Gavin Mortimer

    What’s behind the wave of French police suicides?

    What's behind the wave of French police suicides?
    (Getty)
    Text settings
    Comments

    Since Russia invaded Ukraine last week the western media has focused on little else. In Britain this concentration is understandable: the country has finally come out of Covid and there is a large gap to be filled on the airwaves and in the newspapers.

    Not so in France, still encumbered by Covid restrictions, where in just over five weeks voters go to the polls in the first round of the presidential election. As much as the French are troubled by events in Ukraine – a recent poll reported that 88 per cent of those canvassed were ‘shocked’ by the Russian invasion – they will vote on issues closer to home: the rising cost of living, immigration, the health service, and crime and violence.

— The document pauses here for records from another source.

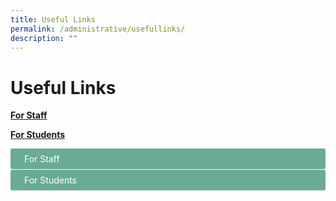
 ```yaml
---
title: Useful Links
permalink: /administrative/usefullinks/
description: ""
---
```

# Useful Links


**[For Staff](/general-information/useful-links/for-staff/)**

**[For Students](/general-information/useful-links/for-students/)**
<title>CSS Accordion</title>

<style>

input {
    display: none;
}

label {
    display: block;    
    padding: 8px 22px;
    margin: 0 0 1px 0;
    cursor: pointer;
    background: #6AAB95;
    border-radius: 3px;
    color: #FFF;
    transition: ease .5s;
}

label:hover {
    background: #4E8774;
}

input + label + .content {
    display: none;
}

input:checked + label + .content {
    display: block;
}

</style>

<input id="title1" type="checkbox">
<label for="title1">For Staff</label>
<div class="content">
&nbsp;&nbsp;&nbsp;&nbsp;&nbsp;&nbsp;&nbsp;
<a href="https://intranet.moe.gov.sg/">MOE Intranet</a>
<br><br>
&nbsp;&nbsp;&nbsp;&nbsp;&nbsp;&nbsp;&nbsp;
<a href="https://workspace.google.com/dashboard">iCON Email</a>
<br><br>
&nbsp;&nbsp;&nbsp;&nbsp;&nbsp;&nbsp;&nbsp;
<a href="https://scmobile.moe.edu.sg/">SC Mobile</a>
<br><br>
&nbsp;&nbsp;&nbsp;&nbsp;&nbsp;&nbsp;&nbsp;
<a href="https://schoolcockpit.moe.gov.sg/">School Cockpit</a>
<br><br>
&nbsp;&nbsp;&nbsp;&nbsp;&nbsp;&nbsp;&nbsp;
<a href="https://go.gov.sg/wwstaffpd">Westwood PD Site</a>
<br><br>
&nbsp;&nbsp;&nbsp;&nbsp;&nbsp;&nbsp;&nbsp;
<a href="https://rbs.avero-tech.com/">Resource Booking Service (RBS)</a>
<br><br>
&nbsp;&nbsp;&nbsp;&nbsp;&nbsp;&nbsp;&nbsp;
<a href="http://go.gov.sg/sw9yzq">Fault Reporting Form</a>
<br><br>
&nbsp;&nbsp;&nbsp;&nbsp;&nbsp;&nbsp;&nbsp;
<a href="http://go.gov.sg/47sptz">AVA and ICT Request Form</a>
<br><br>
&nbsp;&nbsp;&nbsp;&nbsp;&nbsp;&nbsp;&nbsp;
<a href="https://tinyurl.com/near-miss-incident">Near-Miss &amp; Others Reporting Form</a>
<br><br>
&nbsp;&nbsp;&nbsp;&nbsp;&nbsp;&nbsp;&nbsp;
<a href="https://pg.moe.edu.sg/">Parents Gateway</a>
<br><br>
&nbsp;&nbsp;&nbsp;&nbsp;&nbsp;&nbsp;&nbsp;
<a href="http://intranet.moe.gov.sg/hronline/Pages/Home.aspx">HR Online</a>
<br><br>
&nbsp;&nbsp;&nbsp;&nbsp;&nbsp;&nbsp;&nbsp;
<a href="https://www.hrp.gov.sg/">HR and Payroll portal (HRP)</a>
<br><br>
&nbsp;&nbsp;&nbsp;&nbsp;&nbsp;&nbsp;&nbsp;
<a href="https://academyofsingaporeteachers.moe.edu.sg/">Academy of Singapore Teachers</a>
<br><br>
&nbsp;&nbsp;&nbsp;&nbsp;&nbsp;&nbsp;&nbsp;
<a href="https://www.opal2.moe.edu.sg/">One Portal All Learners (OPAL 2.0)</a>
<br><br>
&nbsp;&nbsp;&nbsp;&nbsp;&nbsp;&nbsp;&nbsp;
<a href="https://iexams.seab.gov.sg/login">iExams</a>
<br><br>
&nbsp;&nbsp;&nbsp;&nbsp;&nbsp;&nbsp;&nbsp;
<a href="https://form.gov.sg/">Form SG</a>
<br><br>
&nbsp;&nbsp;&nbsp;&nbsp;&nbsp;&nbsp;&nbsp;
<a href="https://go.gov.sg/">go.gov.sg short links</a>
<br><br>
&nbsp;&nbsp;&nbsp;&nbsp;&nbsp;&nbsp;&nbsp;
<a href="https://www.moh.gov.sg/">Ministry of Health</a>
<br><br>
&nbsp;&nbsp;&nbsp;&nbsp;&nbsp;&nbsp;&nbsp;
<a href="https://www.haze.gov.sg/">Haze Situation Update</a>
<br><br>
&nbsp;&nbsp;&nbsp;&nbsp;&nbsp;&nbsp;&nbsp;
<a href="https://www.mesrc.net/">MOE Sports and Recreation Club</a>
</div>

<input id="title2" type="checkbox">
<label for="title2">For Students</label>

<div class="content">
&nbsp;&nbsp;&nbsp;&nbsp;&nbsp;&nbsp;&nbsp;
	<a href="https://learning.moe.edu.sg/">Student Learning Space</a>
	<br><br>
&nbsp;&nbsp;&nbsp;&nbsp;&nbsp;&nbsp;&nbsp;
	<a href="https://workspace.google.com/dashboard">Student iCON Email</a>
	<br><br>
&nbsp;&nbsp;&nbsp;&nbsp;&nbsp;&nbsp;&nbsp;
	<a href="https://go.gov.sg/pdlpwwss">Westwood Sec PDLP Resource Site</a>
	<br><br>
&nbsp;&nbsp;&nbsp;&nbsp;&nbsp;&nbsp;&nbsp;
	<a target="_blank" href="https://drive.google.com/file/d/1GSjC_XxSwQJra0EgTCyTdvJEHI32JfNy/view?usp=share_link">Student Handbook 2023</a>
	<br><br>
&nbsp;&nbsp;&nbsp;&nbsp;&nbsp;&nbsp;&nbsp;
	<a href="https://go.gov.sg/pytjkj">PLD Fault Reporting</a>
	<br><br>
&nbsp;&nbsp;&nbsp;&nbsp;&nbsp;&nbsp;&nbsp;
	<a href="https://www.ace-learning.com/">Ace-Learning Math e-learning portal</a>
	<br><br>
&nbsp;&nbsp;&nbsp;&nbsp;&nbsp;&nbsp;&nbsp;
	<a href="https://www.myskillsfuture.gov.sg/content/student/en/secondary.html">MySkillsFuture Student Portal</a>
	<br><br>
&nbsp;&nbsp;&nbsp;&nbsp;&nbsp;&nbsp;&nbsp;
	<a href="https://www.nstream.sg/login/login.aspx">e-streaming portal</a>
		<br><br>
&nbsp;&nbsp;&nbsp;&nbsp;&nbsp;&nbsp;&nbsp;
	<a href="https://www.csa.gov.sg/gosafeonline/">Go Safe Online</a>
	<br><br>
&nbsp;&nbsp;&nbsp;&nbsp;&nbsp;&nbsp;&nbsp;
	<a href="https://sis.moe.gov.sg/">Junior Colleges</a>
		<br><br>
&nbsp;&nbsp;&nbsp;&nbsp;&nbsp;&nbsp;&nbsp;
	<a href="http://www.sp.edu.sg/">Singapore Polytechnic (SP)</a>
	<br><br>
&nbsp;&nbsp;&nbsp;&nbsp;&nbsp;&nbsp;&nbsp;
	<a href="http://www.np.edu.sg/">Ngee Ann Polytechnic (NP)</a><br><br>
&nbsp;&nbsp;&nbsp;&nbsp;&nbsp;&nbsp;&nbsp;
	<a href="http://www.tp.edu.sg/">Temasek Polytechnic (TP)</a>
	<br><br>
&nbsp;&nbsp;&nbsp;&nbsp;&nbsp;&nbsp;&nbsp;
	<a href="http://www.nyp.edu.sg/">Nanyang Polytechnic (NYP)</a>
	<a href="http://www.rp.edu.sg/">Republic Polytechnic (RP)</a>
	<br><br>
&nbsp;&nbsp;&nbsp;&nbsp;&nbsp;&nbsp;&nbsp;
	<a href="http://www.ite.edu.sg/">Institute of Technical Education (ITE)</a>
	<br><br>
&nbsp;&nbsp;&nbsp;&nbsp;&nbsp;&nbsp;&nbsp;
	<a href="http://www.lasalle.edu.sg/">LASALLE College of the Arts</a>
		<br><br>
&nbsp;&nbsp;&nbsp;&nbsp;&nbsp;&nbsp;&nbsp;
	<a href="http://www.nafa.edu.sg/">Nanyang Academy of Fine Arts (NAFA)</a>
	<br><br>
&nbsp;&nbsp;&nbsp;&nbsp;&nbsp;&nbsp;&nbsp;
	<a href="https://www.moe.gov.sg/post-secondary/admissions/dsa/apply/">Direct School Admission - Junior Colleges (DSA-JC)</a>
	<br><br>
&nbsp;&nbsp;&nbsp;&nbsp;&nbsp;&nbsp;&nbsp;
	<a href="https://eae.polytechnic.edu.sg/eaeStudIns/menu.jsp">Polytechnic Early Admissions Exercise (EAE)</a>
		<br><br>
&nbsp;&nbsp;&nbsp;&nbsp;&nbsp;&nbsp;&nbsp;
	<a href="https://pfp.polytechnic.edu.sg/PFP/index.html">Polytechnic Foundation Programme (PFP)</a>
	<br><br>
&nbsp;&nbsp;&nbsp;&nbsp;&nbsp;&nbsp;&nbsp;
	<a href="https://www.ite.edu.sg/admissions/full-time-courses/higher-nitec-dpp">Direct Entry Scheme to Polytechnic Programme (DPP)</a>
	<br><br>
&nbsp;&nbsp;&nbsp;&nbsp;&nbsp;&nbsp;&nbsp;
	<a href="https://studentgpa.incomegroupins.com.sg/">Online student insurance claim portal</a>
	<br>
&nbsp;&nbsp;&nbsp;&nbsp;&nbsp;&nbsp;&nbsp;
	<a target="_blank" href="https://go.gov.sg/rpk4gv">(View GPA Factsheet)</a><br>
	&nbsp;&nbsp;&nbsp;&nbsp;&nbsp;&nbsp;&nbsp;
	<a target="_blank" href="https://go.gov.sg/nrzysy">(User Guide for Parents)</a>
	

	
	
	
</div>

    None of these issues are now being discussed in the media, or by the candidates. Emmanuel Macron still hasn’t declared his candidature, although the deadline for doing so is on Friday. The President’s best-laid plans have been thrown into disarray by the invasion, particularly as last month he styled himself as the world’s peacemaker, only to get played by Putin. Not that his rivals can crow: Marine Le Pen, Jean-Luc Mélenchon and Éric Zemmour, all admirers of Putin in the past, have been keeping a low profile in the last week.

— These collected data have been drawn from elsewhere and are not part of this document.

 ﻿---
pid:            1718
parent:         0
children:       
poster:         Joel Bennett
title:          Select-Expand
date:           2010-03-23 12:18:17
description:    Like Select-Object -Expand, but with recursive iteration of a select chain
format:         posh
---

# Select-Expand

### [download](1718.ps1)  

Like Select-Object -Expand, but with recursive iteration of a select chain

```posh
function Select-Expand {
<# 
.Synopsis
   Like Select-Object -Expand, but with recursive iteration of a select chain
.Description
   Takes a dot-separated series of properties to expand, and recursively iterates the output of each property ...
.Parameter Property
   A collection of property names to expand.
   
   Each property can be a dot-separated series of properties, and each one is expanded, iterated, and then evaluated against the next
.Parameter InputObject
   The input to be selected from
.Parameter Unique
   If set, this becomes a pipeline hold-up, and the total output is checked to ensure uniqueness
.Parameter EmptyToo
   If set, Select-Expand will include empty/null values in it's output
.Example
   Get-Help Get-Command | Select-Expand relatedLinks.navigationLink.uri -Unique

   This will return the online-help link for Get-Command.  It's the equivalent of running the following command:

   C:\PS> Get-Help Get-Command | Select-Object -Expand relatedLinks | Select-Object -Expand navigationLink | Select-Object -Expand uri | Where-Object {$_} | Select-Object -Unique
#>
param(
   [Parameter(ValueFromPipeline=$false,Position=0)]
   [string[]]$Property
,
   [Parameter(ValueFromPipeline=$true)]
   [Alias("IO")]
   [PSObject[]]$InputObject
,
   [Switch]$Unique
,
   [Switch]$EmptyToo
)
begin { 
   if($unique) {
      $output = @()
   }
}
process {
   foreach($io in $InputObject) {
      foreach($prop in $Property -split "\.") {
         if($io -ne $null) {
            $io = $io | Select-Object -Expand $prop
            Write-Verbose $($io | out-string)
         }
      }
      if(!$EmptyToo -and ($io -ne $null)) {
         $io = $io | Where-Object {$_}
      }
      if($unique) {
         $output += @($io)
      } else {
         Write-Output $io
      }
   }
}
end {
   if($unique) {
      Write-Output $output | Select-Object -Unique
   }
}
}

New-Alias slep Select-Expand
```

    The retreat into relative silence by the candidates on the main election issues is a tragedy for the French, who have endured a turbulent few years since Macron was elected. A minority have fared well – the affluent 25 per cent whose support for Macron has never wavered – but for the majority the phrase they most frequently mutter is ras-le­-bol (best translates as 'thoroughly fed-up'). It is the mot du jour of Macron’s presidency and for none more so than the police.

    In January this year, 12 of their number took their own lives. It was a similar figure in the first month of 2019, a particularly bleak year for police suicides with 59 in total. That was during the height of the yellow vest movement when, for months, protestors clashed with officers in cities across France. There was also the ongoing threat posed by Islamist terrorists, who have for many years singled out police officers as targets.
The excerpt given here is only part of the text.